══ Entries provided

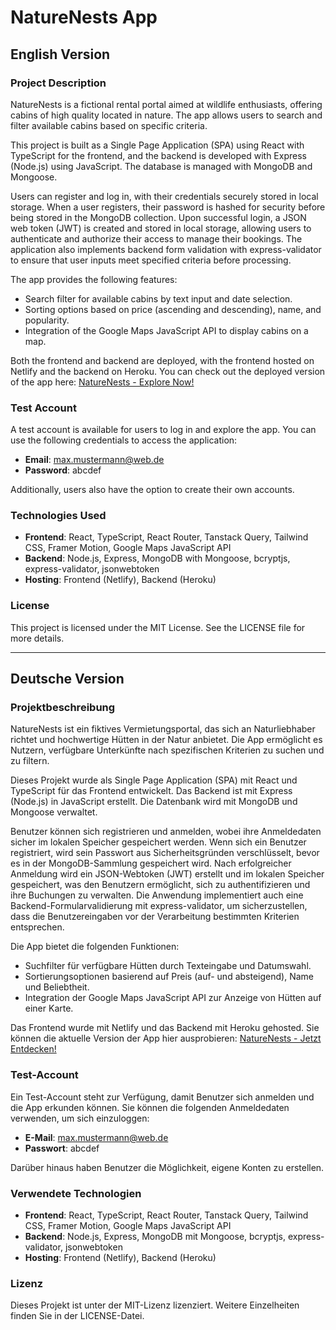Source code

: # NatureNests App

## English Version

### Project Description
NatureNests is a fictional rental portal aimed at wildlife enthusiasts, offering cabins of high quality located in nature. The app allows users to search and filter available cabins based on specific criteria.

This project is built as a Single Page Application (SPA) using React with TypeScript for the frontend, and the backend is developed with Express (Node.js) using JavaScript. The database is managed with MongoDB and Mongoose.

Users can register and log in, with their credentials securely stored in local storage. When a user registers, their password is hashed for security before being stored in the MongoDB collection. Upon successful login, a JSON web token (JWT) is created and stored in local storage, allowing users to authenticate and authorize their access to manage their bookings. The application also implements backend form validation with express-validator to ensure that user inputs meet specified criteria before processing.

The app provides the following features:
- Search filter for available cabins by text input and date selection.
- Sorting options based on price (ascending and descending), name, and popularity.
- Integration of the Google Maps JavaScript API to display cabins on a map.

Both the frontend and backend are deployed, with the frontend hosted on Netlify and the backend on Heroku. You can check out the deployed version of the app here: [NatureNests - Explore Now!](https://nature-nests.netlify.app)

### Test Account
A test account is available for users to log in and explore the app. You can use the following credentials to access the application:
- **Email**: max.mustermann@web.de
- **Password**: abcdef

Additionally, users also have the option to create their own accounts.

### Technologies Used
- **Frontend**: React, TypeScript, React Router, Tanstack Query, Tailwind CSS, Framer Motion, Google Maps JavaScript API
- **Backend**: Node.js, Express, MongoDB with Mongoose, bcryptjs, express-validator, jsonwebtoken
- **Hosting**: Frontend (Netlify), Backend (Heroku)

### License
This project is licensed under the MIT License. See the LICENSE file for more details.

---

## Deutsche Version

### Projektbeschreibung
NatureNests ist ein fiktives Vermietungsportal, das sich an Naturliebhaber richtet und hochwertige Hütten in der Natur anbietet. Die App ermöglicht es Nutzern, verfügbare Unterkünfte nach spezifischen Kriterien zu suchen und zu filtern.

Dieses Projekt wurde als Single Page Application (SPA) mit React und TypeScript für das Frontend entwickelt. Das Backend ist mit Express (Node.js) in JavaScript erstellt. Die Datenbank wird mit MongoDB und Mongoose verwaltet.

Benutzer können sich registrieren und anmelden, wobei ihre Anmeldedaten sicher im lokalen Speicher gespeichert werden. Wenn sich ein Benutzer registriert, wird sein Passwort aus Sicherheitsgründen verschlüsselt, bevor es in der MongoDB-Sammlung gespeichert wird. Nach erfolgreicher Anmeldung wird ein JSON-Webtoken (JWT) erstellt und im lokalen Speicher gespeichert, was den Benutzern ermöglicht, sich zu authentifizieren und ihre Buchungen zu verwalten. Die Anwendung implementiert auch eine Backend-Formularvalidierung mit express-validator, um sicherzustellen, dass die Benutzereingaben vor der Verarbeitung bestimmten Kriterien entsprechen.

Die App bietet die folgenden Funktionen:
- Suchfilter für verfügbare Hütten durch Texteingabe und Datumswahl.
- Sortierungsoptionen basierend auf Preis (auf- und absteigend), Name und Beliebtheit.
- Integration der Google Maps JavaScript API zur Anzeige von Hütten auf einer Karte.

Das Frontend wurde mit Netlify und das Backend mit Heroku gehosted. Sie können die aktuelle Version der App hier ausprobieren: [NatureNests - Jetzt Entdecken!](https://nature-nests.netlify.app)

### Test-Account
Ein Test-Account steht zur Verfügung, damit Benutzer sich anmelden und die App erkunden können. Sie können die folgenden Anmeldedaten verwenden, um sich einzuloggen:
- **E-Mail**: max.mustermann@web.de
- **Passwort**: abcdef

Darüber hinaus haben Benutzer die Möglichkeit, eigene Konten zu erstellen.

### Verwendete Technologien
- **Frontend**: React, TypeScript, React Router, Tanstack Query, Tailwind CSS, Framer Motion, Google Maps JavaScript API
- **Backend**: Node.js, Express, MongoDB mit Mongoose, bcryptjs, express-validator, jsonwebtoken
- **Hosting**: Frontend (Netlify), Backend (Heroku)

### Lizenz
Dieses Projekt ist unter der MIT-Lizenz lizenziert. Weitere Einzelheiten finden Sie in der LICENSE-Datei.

════

• _Task statement_
Take every line from the data that contains the word "Passwort".

• _Output below_
Benutzer können sich registrieren und anmelden, wobei ihre Anmeldedaten sicher im lokalen Speicher gespeichert werden. Wenn sich ein Benutzer registriert, wird sein Passwort aus Sicherheitsgründen verschlüsselt, bevor es in der MongoDB-Sammlung gespeichert wird. Nach erfolgreicher Anmeldung wird ein JSON-Webtoken (JWT) erstellt und im lokalen Speicher gespeichert, was den Benutzern ermöglicht, sich zu authentifizieren und ihre Buchungen zu verwalten. Die Anwendung implementiert auch eine Backend-Formularvalidierung mit express-validator, um sicherzustellen, dass die Benutzereingaben vor der Verarbeitung bestimmten Kriterien entsprechen.
- **Passwort**: abcdef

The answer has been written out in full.